WORK TO BE COMPLETED: A faithful transcription of all the data is required.
* * * *
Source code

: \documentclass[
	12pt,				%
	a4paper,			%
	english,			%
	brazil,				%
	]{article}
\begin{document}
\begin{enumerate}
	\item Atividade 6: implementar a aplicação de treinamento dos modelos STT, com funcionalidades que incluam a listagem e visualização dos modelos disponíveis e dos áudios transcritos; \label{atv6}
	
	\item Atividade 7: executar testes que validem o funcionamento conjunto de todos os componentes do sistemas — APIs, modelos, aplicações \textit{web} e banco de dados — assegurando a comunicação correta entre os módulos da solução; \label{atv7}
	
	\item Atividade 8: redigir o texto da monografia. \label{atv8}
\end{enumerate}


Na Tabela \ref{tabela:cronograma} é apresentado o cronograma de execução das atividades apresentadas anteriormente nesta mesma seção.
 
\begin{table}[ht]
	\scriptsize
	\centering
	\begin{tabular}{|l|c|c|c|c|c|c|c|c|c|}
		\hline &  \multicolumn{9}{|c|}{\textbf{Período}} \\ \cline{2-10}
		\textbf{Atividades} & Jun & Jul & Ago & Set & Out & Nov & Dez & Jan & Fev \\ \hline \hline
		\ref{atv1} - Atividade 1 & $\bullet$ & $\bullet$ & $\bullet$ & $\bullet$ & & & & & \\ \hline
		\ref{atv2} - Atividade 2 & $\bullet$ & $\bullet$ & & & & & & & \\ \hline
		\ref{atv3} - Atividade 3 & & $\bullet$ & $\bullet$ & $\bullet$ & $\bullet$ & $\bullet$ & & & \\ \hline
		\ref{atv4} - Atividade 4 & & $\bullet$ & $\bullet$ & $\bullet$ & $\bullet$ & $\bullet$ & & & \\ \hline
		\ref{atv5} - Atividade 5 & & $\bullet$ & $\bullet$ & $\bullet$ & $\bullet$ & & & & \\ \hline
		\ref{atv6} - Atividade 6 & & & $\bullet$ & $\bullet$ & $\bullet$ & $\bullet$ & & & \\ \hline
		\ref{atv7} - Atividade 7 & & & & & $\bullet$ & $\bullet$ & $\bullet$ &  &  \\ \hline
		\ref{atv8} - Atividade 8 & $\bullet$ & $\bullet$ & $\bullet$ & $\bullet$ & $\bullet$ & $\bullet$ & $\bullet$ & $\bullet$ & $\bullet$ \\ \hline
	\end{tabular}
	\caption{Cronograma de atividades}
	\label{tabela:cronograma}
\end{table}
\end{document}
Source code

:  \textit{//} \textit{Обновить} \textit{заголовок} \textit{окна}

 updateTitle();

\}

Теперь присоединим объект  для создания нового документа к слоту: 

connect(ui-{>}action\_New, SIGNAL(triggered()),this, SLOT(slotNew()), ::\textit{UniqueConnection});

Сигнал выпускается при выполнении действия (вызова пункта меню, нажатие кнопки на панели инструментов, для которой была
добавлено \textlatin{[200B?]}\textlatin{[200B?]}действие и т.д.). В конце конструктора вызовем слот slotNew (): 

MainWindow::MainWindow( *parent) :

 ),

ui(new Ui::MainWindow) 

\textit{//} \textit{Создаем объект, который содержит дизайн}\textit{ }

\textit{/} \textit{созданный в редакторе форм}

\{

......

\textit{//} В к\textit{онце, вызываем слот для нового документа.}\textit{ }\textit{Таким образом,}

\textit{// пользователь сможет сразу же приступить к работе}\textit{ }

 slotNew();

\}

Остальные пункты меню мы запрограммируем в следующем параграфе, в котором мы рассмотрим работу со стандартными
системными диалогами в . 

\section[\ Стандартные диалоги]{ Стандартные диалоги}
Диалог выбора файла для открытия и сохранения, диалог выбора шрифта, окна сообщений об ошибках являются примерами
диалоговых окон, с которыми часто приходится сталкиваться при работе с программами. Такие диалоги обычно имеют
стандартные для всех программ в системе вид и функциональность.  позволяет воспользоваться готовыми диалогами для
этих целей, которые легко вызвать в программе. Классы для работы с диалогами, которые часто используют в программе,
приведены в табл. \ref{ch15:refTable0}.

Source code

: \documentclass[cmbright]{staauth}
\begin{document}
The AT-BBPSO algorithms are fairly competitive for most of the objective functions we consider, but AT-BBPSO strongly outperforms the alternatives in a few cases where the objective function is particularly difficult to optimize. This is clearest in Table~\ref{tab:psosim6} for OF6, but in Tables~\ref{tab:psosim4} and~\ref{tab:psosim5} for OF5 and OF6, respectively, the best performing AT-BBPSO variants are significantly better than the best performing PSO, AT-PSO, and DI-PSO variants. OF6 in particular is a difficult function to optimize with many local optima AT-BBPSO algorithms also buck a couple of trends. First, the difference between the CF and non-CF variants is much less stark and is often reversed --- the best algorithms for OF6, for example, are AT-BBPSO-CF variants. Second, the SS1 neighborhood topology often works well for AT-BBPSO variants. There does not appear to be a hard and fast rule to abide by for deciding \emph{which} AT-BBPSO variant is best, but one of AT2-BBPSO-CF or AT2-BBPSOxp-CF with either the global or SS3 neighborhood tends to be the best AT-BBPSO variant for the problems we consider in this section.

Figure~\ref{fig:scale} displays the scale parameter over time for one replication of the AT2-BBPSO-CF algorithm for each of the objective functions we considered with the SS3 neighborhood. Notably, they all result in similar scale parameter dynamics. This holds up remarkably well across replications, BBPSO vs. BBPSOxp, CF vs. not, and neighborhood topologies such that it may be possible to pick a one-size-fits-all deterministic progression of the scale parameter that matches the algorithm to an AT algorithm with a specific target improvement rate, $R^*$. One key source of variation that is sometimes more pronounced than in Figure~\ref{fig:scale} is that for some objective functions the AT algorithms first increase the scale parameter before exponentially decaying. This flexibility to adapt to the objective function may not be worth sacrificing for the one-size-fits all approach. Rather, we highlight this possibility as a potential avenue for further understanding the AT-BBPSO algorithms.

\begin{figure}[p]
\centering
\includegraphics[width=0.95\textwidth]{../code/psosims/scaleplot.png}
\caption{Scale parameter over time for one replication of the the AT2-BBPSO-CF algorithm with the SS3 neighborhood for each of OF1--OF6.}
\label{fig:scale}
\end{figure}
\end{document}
* * * *
ANSWER AREA:
Source code

: \documentclass[
	12pt,				%
	a4paper,			%
	english,			%
	brazil,				%
	]{article}
\begin{document}
\begin{enumerate}
	\item Atividade 6: implementar a aplicação de treinamento dos modelos STT, com funcionalidades que incluam a listagem e visualização dos modelos disponíveis e dos áudios transcritos; \label{atv6}
	
	\item Atividade 7: executar testes que validem o funcionamento conjunto de todos os componentes do sistemas — APIs, modelos, aplicações \textit{web} e banco de dados — assegurando a comunicação correta entre os módulos da solução; \label{atv7}
	
	\item Atividade 8: redigir o texto da monografia. \label{atv8}
\end{enumerate}


Na Tabela \ref{tabela:cronograma} é apresentado o cronograma de execução das atividades apresentadas anteriormente nesta mesma seção.
 
\begin{table}[ht]
	\scriptsize
	\centering
	\begin{tabular}{|l|c|c|c|c|c|c|c|c|c|}
		\hline &  \multicolumn{9}{|c|}{\textbf{Período}} \\ \cline{2-10}
		\textbf{Atividades} & Jun & Jul & Ago & Set & Out & Nov & Dez & Jan & Fev \\ \hline \hline
		\ref{atv1} - Atividade 1 & $\bullet$ & $\bullet$ & $\bullet$ & $\bullet$ & & & & & \\ \hline
		\ref{atv2} - Atividade 2 & $\bullet$ & $\bullet$ & & & & & & & \\ \hline
		\ref{atv3} - Atividade 3 & & $\bullet$ & $\bullet$ & $\bullet$ & $\bullet$ & $\bullet$ & & & \\ \hline
		\ref{atv4} - Atividade 4 & & $\bullet$ & $\bullet$ & $\bullet$ & $\bullet$ & $\bullet$ & & & \\ \hline
		\ref{atv5} - Atividade 5 & & $\bullet$ & $\bullet$ & $\bullet$ & $\bullet$ & & & & \\ \hline
		\ref{atv6} - Atividade 6 & & & $\bullet$ & $\bullet$ & $\bullet$ & $\bullet$ & & & \\ \hline
		\ref{atv7} - Atividade 7 & & & & & $\bullet$ & $\bullet$ & $\bullet$ &  &  \\ \hline
		\ref{atv8} - Atividade 8 & $\bullet$ & $\bullet$ & $\bullet$ & $\bullet$ & $\bullet$ & $\bullet$ & $\bullet$ & $\bullet$ & $\bullet$ \\ \hline
	\end{tabular}
	\caption{Cronograma de atividades}
	\label{tabela:cronograma}
\end{table}
\end{document}
Source code

:  \textit{//} \textit{Обновить} \textit{заголовок} \textit{окна}

 updateTitle();

\}

Теперь присоединим объект  для создания нового документа к слоту: 

connect(ui-{>}action\_New, SIGNAL(triggered()),this, SLOT(slotNew()), ::\textit{UniqueConnection});

Сигнал выпускается при выполнении действия (вызова пункта меню, нажатие кнопки на панели инструментов, для которой была
добавлено \textlatin{[200B?]}\textlatin{[200B?]}действие и т.д.). В конце конструктора вызовем слот slotNew (): 

MainWindow::MainWindow( *parent) :

 ),

ui(new Ui::MainWindow) 

\textit{//} \textit{Создаем объект, который содержит дизайн}\textit{ }

\textit{/} \textit{созданный в редакторе форм}

\{

......

\textit{//} В к\textit{онце, вызываем слот для нового документа.}\textit{ }\textit{Таким образом,}

\textit{// пользователь сможет сразу же приступить к работе}\textit{ }

 slotNew();

\}

Остальные пункты меню мы запрограммируем в следующем параграфе, в котором мы рассмотрим работу со стандартными
системными диалогами в . 

\section[\ Стандартные диалоги]{ Стандартные диалоги}
Диалог выбора файла для открытия и сохранения, диалог выбора шрифта, окна сообщений об ошибках являются примерами
диалоговых окон, с которыми часто приходится сталкиваться при работе с программами. Такие диалоги обычно имеют
стандартные для всех программ в системе вид и функциональность.  позволяет воспользоваться готовыми диалогами для
этих целей, которые легко вызвать в программе. Классы для работы с диалогами, которые часто используют в программе,
приведены в табл. \ref{ch15:refTable0}.

Source code

: \documentclass[cmbright]{staauth}
\begin{document}
The AT-BBPSO algorithms are fairly competitive for most of the objective functions we consider, but AT-BBPSO strongly outperforms the alternatives in a few cases where the objective function is particularly difficult to optimize. This is clearest in Table~\ref{tab:psosim6} for OF6, but in Tables~\ref{tab:psosim4} and~\ref{tab:psosim5} for OF5 and OF6, respectively, the best performing AT-BBPSO variants are significantly better than the best performing PSO, AT-PSO, and DI-PSO variants. OF6 in particular is a difficult function to optimize with many local optima AT-BBPSO algorithms also buck a couple of trends. First, the difference between the CF and non-CF variants is much less stark and is often reversed --- the best algorithms for OF6, for example, are AT-BBPSO-CF variants. Second, the SS1 neighborhood topology often works well for AT-BBPSO variants. There does not appear to be a hard and fast rule to abide by for deciding \emph{which} AT-BBPSO variant is best, but one of AT2-BBPSO-CF or AT2-BBPSOxp-CF with either the global or SS3 neighborhood tends to be the best AT-BBPSO variant for the problems we consider in this section.

Figure~\ref{fig:scale} displays the scale parameter over time for one replication of the AT2-BBPSO-CF algorithm for each of the objective functions we considered with the SS3 neighborhood. Notably, they all result in similar scale parameter dynamics. This holds up remarkably well across replications, BBPSO vs. BBPSOxp, CF vs. not, and neighborhood topologies such that it may be possible to pick a one-size-fits-all deterministic progression of the scale parameter that matches the algorithm to an AT algorithm with a specific target improvement rate, $R^*$. One key source of variation that is sometimes more pronounced than in Figure~\ref{fig:scale} is that for some objective functions the AT algorithms first increase the scale parameter before exponentially decaying. This flexibility to adapt to the objective function may not be worth sacrificing for the one-size-fits all approach. Rather, we highlight this possibility as a potential avenue for further understanding the AT-BBPSO algorithms.

\begin{figure}[p]
\centering
\includegraphics[width=0.95\textwidth]{../code/psosims/scaleplot.png}
\caption{Scale parameter over time for one replication of the the AT2-BBPSO-CF algorithm with the SS3 neighborhood for each of OF1--OF6.}
\label{fig:scale}
\end{figure}
\end{document}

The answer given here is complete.